Fishing vessels operating off the north and north-east coasts are being sent more than 1,000 letters every year over potential rule breaches.
Watchdog officers in Lerwick issue the highest number of the “advisory letters” in Scotland, including a total of 243 in 2018, 431 in 2017 and 454 in 2016.
The fishery office in Peterhead was the second busiest in terms of enforcement last year, followed by Fraserburgh, Kirkwall, Ullapool and then Scrabster.
The 1,361 letters issued in Scotland in 2018 was about 9% higher than the figures for 2017 and 2016, according to official data released by the Scottish Government.
Mike Park OBE, chief executive of the Scottish White Fish Producers Association, said: “In the vast number of occasions the notes are sent out on the basis that it is obvious the issue is a clear oversight, such as not properly ensuring a landing declaration has been received by the department. This may be the result of IT issues and the like.
“Issues where law has been clearly broken are dealt with through fixed penalty notices where the person in question either pays the fixed penalty or it goes to court proceedings.”
The Marine Scotland agency, which runs the fishery offices, has been criticised by environmental groups in recent months for what some have claimed is a soft touch approach to regulation infringements, including illegal fishing.

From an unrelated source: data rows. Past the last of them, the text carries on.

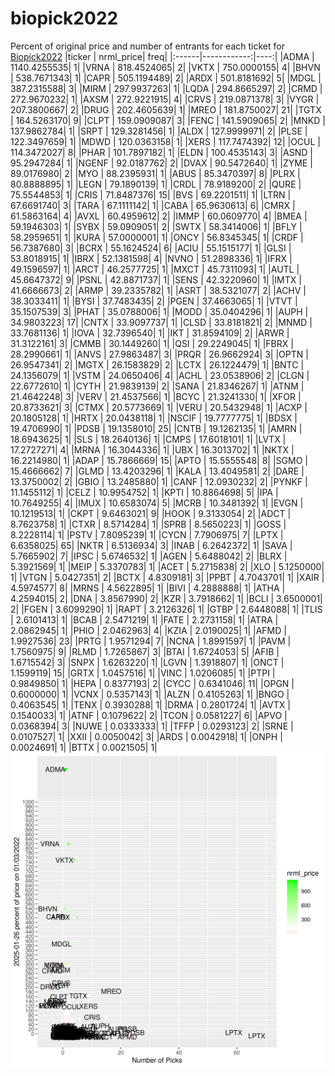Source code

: # biopick2022
Percent of original price and number of entrants for each ticket for [Biopick2022](https://twitter.com/hashtag/Biopick2022)
|ticker |   nrml_price| freq|
|:------|------------:|----:|
|ADMA   | 1140.4255535|    1|
|VRNA   |  818.4524065|    2|
|VKTX   |  750.0000155|    4|
|BHVN   |  538.7671343|    1|
|CAPR   |  505.1194489|    2|
|ARDX   |  501.8181692|    5|
|MDGL   |  387.2315588|    3|
|MIRM   |  297.9937263|    1|
|LQDA   |  294.8665297|    2|
|CRMD   |  272.9670232|    1|
|AXSM   |  272.9221915|    4|
|CRVS   |  219.0871378|    3|
|VYGR   |  207.3800667|    2|
|DRUG   |  202.4605639|    1|
|MREO   |  181.8750027|   21|
|TGTX   |  164.5263170|    9|
|CLPT   |  159.0909087|    3|
|FENC   |  141.5909065|    2|
|MNKD   |  137.9862784|    1|
|SRPT   |  129.3281456|    1|
|ALDX   |  127.9999971|    2|
|PLSE   |  122.3497659|    1|
|MDWD   |  120.0363158|    1|
|XERS   |  117.7474392|   12|
|OCUL   |  114.3472027|    8|
|PHAR   |  101.7897182|    1|
|ELDN   |  100.4535143|    3|
|ASND   |   95.2947284|    1|
|NGENF  |   92.0187762|    2|
|DVAX   |   90.5472640|    1|
|ZYME   |   89.0176980|    2|
|MYO    |   88.2395931|    1|
|ABUS   |   85.3470397|    8|
|PLRX   |   80.8888895|    1|
|LEGN   |   79.1890139|    1|
|CRDL   |   78.9189200|    2|
|QURE   |   75.5544853|    1|
|CRIS   |   71.8487376|   15|
|BVS    |   69.2201511|    1|
|LTRN   |   67.6691740|    3|
|TARA   |   67.1111142|    1|
|CABA   |   65.9630613|    6|
|CMRX   |   61.5863164|    4|
|AVXL   |   60.4959612|    2|
|IMMP   |   60.0609770|    4|
|BMEA   |   59.1946303|    1|
|SYBX   |   59.0909051|    2|
|SWTX   |   58.3414006|    1|
|BFLY   |   58.2959651|    1|
|KURA   |   57.0000001|    1|
|ONCY   |   56.8345345|    1|
|CRDF   |   56.7387680|    3|
|BCRX   |   55.1624524|    6|
|ACIU   |   55.1515177|    1|
|GLSI   |   53.8018915|    1|
|IBRX   |   52.1381598|    4|
|NVNO   |   51.2898336|    1|
|IFRX   |   49.1596597|    1|
|ARCT   |   46.2577725|    1|
|MXCT   |   45.7311093|    1|
|AUTL   |   45.6647372|    9|
|PSNL   |   42.8871737|    1|
|SENS   |   42.3220960|    1|
|IMTX   |   41.6666673|    2|
|ARMP   |   39.2335782|    1|
|ASRT   |   38.5321077|    2|
|ACHV   |   38.3033411|    1|
|BYSI   |   37.7483435|    2|
|PGEN   |   37.4663065|    1|
|VTVT   |   35.1507539|    3|
|PHAT   |   35.0788006|    1|
|MODD   |   35.0404296|    1|
|AUPH   |   34.9803223|   17|
|CNTX   |   33.9097737|    1|
|CLSD   |   33.8181821|    2|
|MNMD   |   33.7681136|    1|
|IOVA   |   32.7396540|    1|
|IKT    |   31.8594109|    2|
|ARWR   |   31.3122161|    3|
|CMMB   |   30.1449260|    1|
|QSI    |   29.2249045|    1|
|FBRX   |   28.2990661|    1|
|ANVS   |   27.9863487|    3|
|PRQR   |   26.9662924|    3|
|OPTN   |   26.9547341|    2|
|MGTX   |   26.1583829|    2|
|LCTX   |   26.1224479|    1|
|BNTC   |   24.1356079|    1|
|VSTM   |   24.0650406|    4|
|ACHL   |   23.0538906|    2|
|CLGN   |   22.6772610|    1|
|CYTH   |   21.9839139|    2|
|SANA   |   21.8346267|    1|
|ATNM   |   21.4642248|    3|
|VERV   |   21.4537566|    1|
|BCYC   |   21.3241330|    1|
|XFOR   |   20.8733621|    3|
|CTMX   |   20.5773669|    1|
|VERU   |   20.5432948|    1|
|ACXP   |   20.1805128|    1|
|HRTX   |   20.0438118|    1|
|NSCIF  |   19.7777775|    1|
|BDSX   |   19.4706990|    1|
|PDSB   |   19.1358010|   25|
|CNTB   |   19.1262135|    1|
|AMRN   |   18.6943625|    1|
|SLS    |   18.2640136|    1|
|CMPS   |   17.6018101|    1|
|LVTX   |   17.2727271|    4|
|MRNA   |   16.3044336|    1|
|UBX    |   16.3013702|    1|
|NKTX   |   16.2214980|    1|
|ADAP   |   15.7866669|   15|
|APTO   |   15.5555548|    8|
|SGMO   |   15.4666662|    7|
|GLMD   |   13.4203296|    1|
|KALA   |   13.4049581|    2|
|DARE   |   13.3750002|    2|
|GBIO   |   13.2485880|    1|
|CANF   |   12.0930232|    2|
|PYNKF  |   11.1455112|    1|
|CELZ   |   10.9954752|    1|
|KPTI   |   10.8864698|    5|
|IPA    |   10.7649255|    4|
|IMUX   |   10.6583074|    5|
|MCRB   |   10.3481392|    1|
|EVGN   |   10.1219513|    1|
|CKPT   |    9.6463021|    9|
|HOOK   |    9.3133054|    2|
|ADCT   |    8.7623758|    1|
|CTXR   |    8.5714284|    1|
|SPRB   |    8.5650223|    1|
|GOSS   |    8.2228114|    1|
|PSTV   |    7.8095239|    1|
|CYCN   |    7.7906975|    7|
|LPTX   |    6.6358025|   65|
|NKTR   |    6.5136934|    3|
|INAB   |    6.2642372|    1|
|SAVA   |    5.7665902|    7|
|IPSC   |    5.6746532|    1|
|AGEN   |    5.6488042|    2|
|BLRX   |    5.3921569|    1|
|MEIP   |    5.3370783|    1|
|ACET   |    5.2715838|    2|
|XLO    |    5.1250000|    1|
|VTGN   |    5.0427351|    2|
|BCTX   |    4.8309181|    3|
|PPBT   |    4.7043701|    1|
|XAIR   |    4.5974577|    8|
|MRNS   |    4.5622895|    1|
|BIVI   |    4.2888888|    1|
|ATHA   |    4.2594015|    2|
|DNA    |    3.8567990|    2|
|KZR    |    3.7918662|    1|
|BCLI   |    3.6500001|    2|
|FGEN   |    3.6099290|    1|
|RAPT   |    3.2126326|    1|
|GTBP   |    2.6448088|    1|
|TLIS   |    2.6101413|    1|
|BCAB   |    2.5471219|    1|
|FATE   |    2.2731158|    1|
|ATRA   |    2.0862945|    1|
|PHIO   |    2.0462963|    4|
|KZIA   |    2.0190025|    1|
|AFMD   |    1.9927536|   23|
|PRTG   |    1.9571294|    7|
|NCNA   |    1.8991597|    1|
|PAVM   |    1.7560975|    9|
|RLMD   |    1.7265867|    3|
|BTAI   |    1.6724053|    5|
|AFIB   |    1.6715542|    3|
|SNPX   |    1.6263220|    1|
|LGVN   |    1.3918807|    1|
|ONCT   |    1.1599119|   15|
|GRTX   |    1.0457516|    1|
|VINC   |    1.0206085|    1|
|PTPI   |    0.9849850|    1|
|HEPA   |    0.8377193|    2|
|CYCC   |    0.6341046|   11|
|OPGN   |    0.6000000|    1|
|VCNX   |    0.5357143|    1|
|ALZN   |    0.4105263|    1|
|BNGO   |    0.4063545|    1|
|TENX   |    0.3930288|    1|
|DRMA   |    0.2801724|    1|
|AVTX   |    0.1540033|    1|
|ATNF   |    0.1079622|    2|
|TCON   |    0.0581227|    6|
|APVO   |    0.0368394|    3|
|NUWE   |    0.0333333|    1|
|TFFP   |    0.0293123|    2|
|SRNE   |    0.0107527|    1|
|XXII   |    0.0050042|    3|
|ARDS   |    0.0042918|    1|
|ONPH   |    0.0024691|    1|
|BTTX   |    0.0021505|    1|
![retvspicks](biopicks.png?raw=true)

The claims followed cases of illegal scallop dredging off the west coast last year.
The incident led to fines, but campaigners have said that the culprits should be named and shamed.
Sanctions available to Marine Scotland include advisory letters and verbal re-briefs for minor issues, but more serious breaches can result in warning letters, fixed penalty notices (FPN) or referral to the Crown Office for prosecution.
As well as the 1,361 advisory letters last year, data shows that there were also 246 verbal re-briefs, 34 written warnings, 36 FPNs and two referrals to the Crown Office.
Peter Chapman, Scottish Conservative shadow rural economy secretary, said: “The vast majority of our fishermen abide by the laws of the sea and take their responsibilities very seriously.
“However, it is only right that there are penalties in place for those who commit crimes.
“We know that illegal scallop dredging took place in Gairloch, for example, and fines were duly issued.
“It is up to Marine Scotland to enforce the law and make a judgement on whether a fixed penalty notice or a warning should be issued.”
A Scottish Government spokesperson said: “One of Marine Scotland enforcement officers’ key roles is providing information to help people comply with legislation, particularly where it is complicated.
“Officers have discretion in terms of how to deal with offences. Minor offences may attract a verbal rebrief, followed by written confirmation.
“More serious sanctions are used when it is clear that a stronger message needs to be given and the nature and gravity of the offence suggest a less serious sanction might not have the desired effect of making someone comply.”